Carnegie Mellon Engineering

The College of Engineering's Educational Philosophy

James H. Garrett Jr., Dean, College of EngineeringEngineering education at Carnegie Mellon is designed to produce leaders and to support creativity. At both the undergraduate and graduate levels, our engineering curricula are sufficiently flexible to allow students to customize their course of study to suit their interests and professional objectives. Our aim is to prepare students for fulfilling, exciting careers and to provide them with the perspective and skills to be leaders in their endeavors.

Some overarching objectives of our programs at the undergraduate and graduate levels are:

  • To provide a high quality, rigorous technical education and an understanding of standards of technical excellence.

  • To provide guidance and mentorship, including a multi-faceted first-year program for undergraduates to help new students successfully transition to college.

  • To offer research opportunities to all students, working in collaboration with faculty, partners, and peers.

  • To provide an understanding of innovation as a learned process, developing abilities for management and leadership.

  • To demonstrate a holistic approach to learning through general education requirements that show depth and breadth of education

Andrew Carnegie said, "Think of yourself as on the threshold of unparalleled success. A whole, clear, glorious life lies before you." We share that philosophy and strive to provide our students with:

  • A thorough and integrated understanding of fundamental knowledge in engineering and the ability to apply this knowledge.

  • Expanded skills in quantitative analysis, particularly with the use of computers, which, in all engineering disciplines, increases the applicability and impact of modern computational methods.

  • Competence in the orderly way of thinking, which professionals and scientists have always used in reaching sound, creative conclusions, with the goal that after graduation the student can reach decisions both as a professional and as a citizen.

  • An ability to learn independently with scholarly orderliness, so that after graduation the student will be able to grow in wisdom and keep abreast of the changing knowledge and problems of the profession and the society in which he or she participates.
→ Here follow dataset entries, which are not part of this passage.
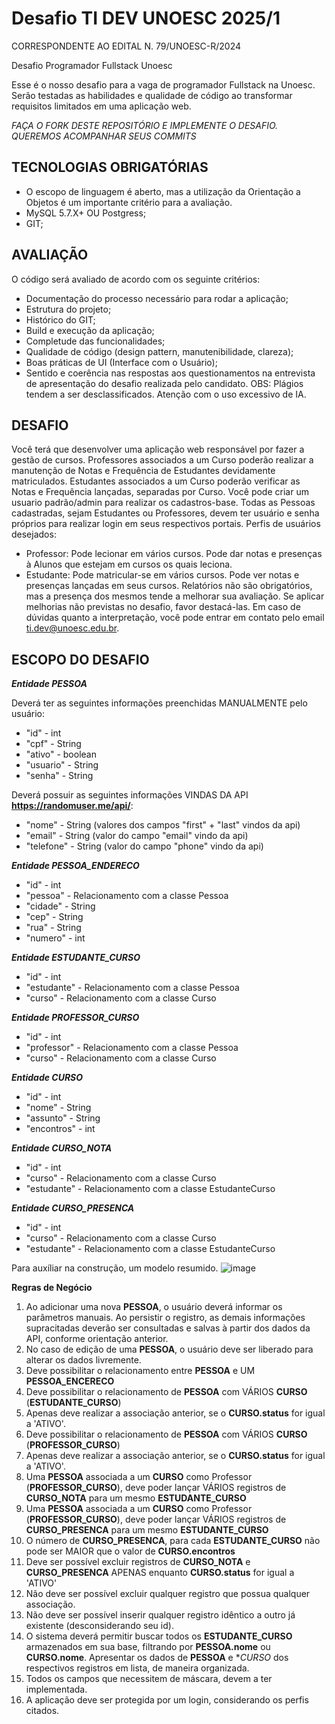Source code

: # Desafio TI DEV UNOESC 2025/1
CORRESPONDENTE AO EDITAL N. 79/UNOESC-R/2024

Desafio Programador Fullstack Unoesc

Esse é o nosso desafio para a vaga de programador Fullstack na Unoesc. Serão testadas as habilidades e qualidade de código ao transformar requisitos limitados em uma aplicação web.

*FAÇA O FORK DESTE REPOSITÓRIO E IMPLEMENTE O DESAFIO. QUEREMOS ACOMPANHAR SEUS COMMITS*

## TECNOLOGIAS OBRIGATÓRIAS
* O escopo de linguagem é aberto, mas a utilização da Orientação a Objetos é um importante critério para a avaliação.
* MySQL 5.7.X+ OU Postgress;
* GIT;

## AVALIAÇÃO
O código será avaliado de acordo com os seguinte critérios:

* Documentação do processo necessário para rodar a aplicação;
* Estrutura do projeto;
* Histórico do GIT;
* Build e execução da aplicação;
* Completude das funcionalidades;
* Qualidade de código (design pattern, manutenibilidade, clareza);
* Boas práticas de UI (Interface com o Usuário);
* Sentido e coerência nas respostas aos questionamentos na entrevista de apresentação do desafio realizada pelo candidato.
OBS: Plágios tendem a ser desclassificados. Atenção com o uso excessivo de IA.

## DESAFIO
Você terá que desenvolver uma aplicação web responsável por fazer a gestão de cursos. 
Professores associados a um Curso poderão realizar a manutenção de Notas e Frequência de Estudantes devidamente matriculados.
Estudantes associados a um Curso poderão verificar as Notas e Frequência lançadas, separadas por Curso.
Você pode criar um usuario padrão/admin para realizar os cadastros-base.
Todas as Pessoas cadastradas, sejam Estudantes ou Professores, devem ter usuário e senha próprios para realizar login em seus respectivos portais.
Perfis de usuários desejados:
* Professor: Pode lecionar em vários cursos. Pode dar notas e presenças à Alunos que estejam em cursos os quais leciona.
* Estudante: Pode matricular-se em vários cursos. Pode ver notas e presenças lançadas em seus cursos.
Relatórios não são obrigatórios, mas a presença dos mesmos tende a melhorar sua avaliação.
Se aplicar melhorias não previstas no desafio, favor destacá-las.
Em caso de dúvidas quanto a interpretação, você pode entrar em contato pelo email ti.dev@unoesc.edu.br.

## ESCOPO DO DESAFIO

**_Entidade PESSOA_**

Deverá ter as seguintes informações preenchidas MANUALMENTE pelo usuário:
* "id" - int
* "cpf" - String
* "ativo" - boolean
* "usuario" - String
* "senha" - String

Deverá possuir as seguintes informações VINDAS DA API **https://randomuser.me/api/**:
* "nome" - String (valores dos campos "first" + "last" vindos da api)
* "email" - String (valor do campo "email" vindo da api)
* "telefone" - String (valor do campo "phone" vindo da api)

**_Entidade PESSOA_ENDERECO_**
* "id" - int
* "pessoa" - Relacionamento com a classe Pessoa
* "cidade" - String
* "cep" - String
* "rua" - String
* "numero" - int

**_Entidade ESTUDANTE_CURSO_**
* "id" - int
* "estudante" - Relacionamento com a classe Pessoa
* "curso" - Relacionamento com a classe Curso

**_Entidade PROFESSOR_CURSO_**
* "id" - int
* "professor" - Relacionamento com a classe Pessoa
* "curso" - Relacionamento com a classe Curso

**_Entidade CURSO_**
* "id" - int
* "nome" - String
* "assunto" - String
* "encontros" - int

**_Entidade CURSO_NOTA_**
* "id" - int
* "curso" - Relacionamento com a classe Curso
* "estudante" - Relacionamento com a classe EstudanteCurso

**_Entidade CURSO_PRESENCA_**
* "id" - int
* "curso" - Relacionamento com a classe Curso
* "estudante" - Relacionamento com a classe EstudanteCurso
  
Para auxíliar na construção, um modelo resumido.
![image](https://github.com/user-attachments/assets/f7074aab-d03e-46a4-999e-460732a2de7e)


**Regras de Negócio**
1. Ao adicionar uma nova **PESSOA**, o usuário deverá informar os parâmetros manuais. Ao persistir o registro, as demais informações supracitadas deverão ser consultadas e salvas à partir dos dados da API, conforme orientação anterior.
2. No caso de edição de uma **PESSOA**, o usuário deve ser liberado para alterar os dados livremente.
3. Deve possibilitar o relacionamento entre **PESSOA** e UM **PESSOA_ENCERECO**
4. Deve possibilitar o relacionamento de **PESSOA** com VÁRIOS **CURSO** (**ESTUDANTE_CURSO**)
5. Apenas deve realizar a associação anterior, se o **CURSO.status** for igual a 'ATIVO'.
6. Deve possibilitar o relacionamento de **PESSOA** com VÁRIOS **CURSO** (**PROFESSOR_CURSO**)
7. Apenas deve realizar a associação anterior, se o **CURSO.status** for igual a 'ATIVO'.
8. Uma **PESSOA** associada a um **CURSO** como Professor (**PROFESSOR_CURSO**), deve poder lançar VÁRIOS registros de **CURSO_NOTA** para um mesmo **ESTUDANTE_CURSO**
9. Uma **PESSOA** associada a um **CURSO** como Professor (**PROFESSOR_CURSO**), deve poder lançar VÁRIOS registros de **CURSO_PRESENCA** para um mesmo **ESTUDANTE_CURSO**
10. O número de **CURSO_PRESENCA**, para cada **ESTUDANTE_CURSO** não pode ser MAIOR que o valor de **CURSO.encontros**
11. Deve ser possível excluir registros de **CURSO_NOTA** e **CURSO_PRESENCA** APENAS enquanto **CURSO.status** for igual a 'ATIVO'
12. Não deve ser possível excluir qualquer registro que possua qualquer associação.
13. Não deve ser possível inserir qualquer registro idêntico a outro já existente (desconsiderando seu id).
14. O sistema deverá permitir buscar todos os **ESTUDANTE_CURSO** armazenados em sua base, filtrando por **PESSOA.nome** ou **CURSO.nome**. Apresentar os dados de **PESSOA** e **CURSO* dos respectivos registros em lista, de maneira organizada.
15. Todos os campos que necessitem de máscara, devem a ter implementada.
16. A aplicação deve ser protegida por um login, considerando os perfis citados.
  • The philosophical outlook, breadth of knowledge, and sense of values that will increase the student's understanding and enjoyment of life and enable each student to recognize and deal effectively with the human, economic, and social aspects of professional problems.

  • The ability to communicate ideas to others in a comprehensive and understandable manner. The foremost objective of our engineering curriculum is to provide our students an education that enables them to be productive and fulfilled professionals throughout their careers.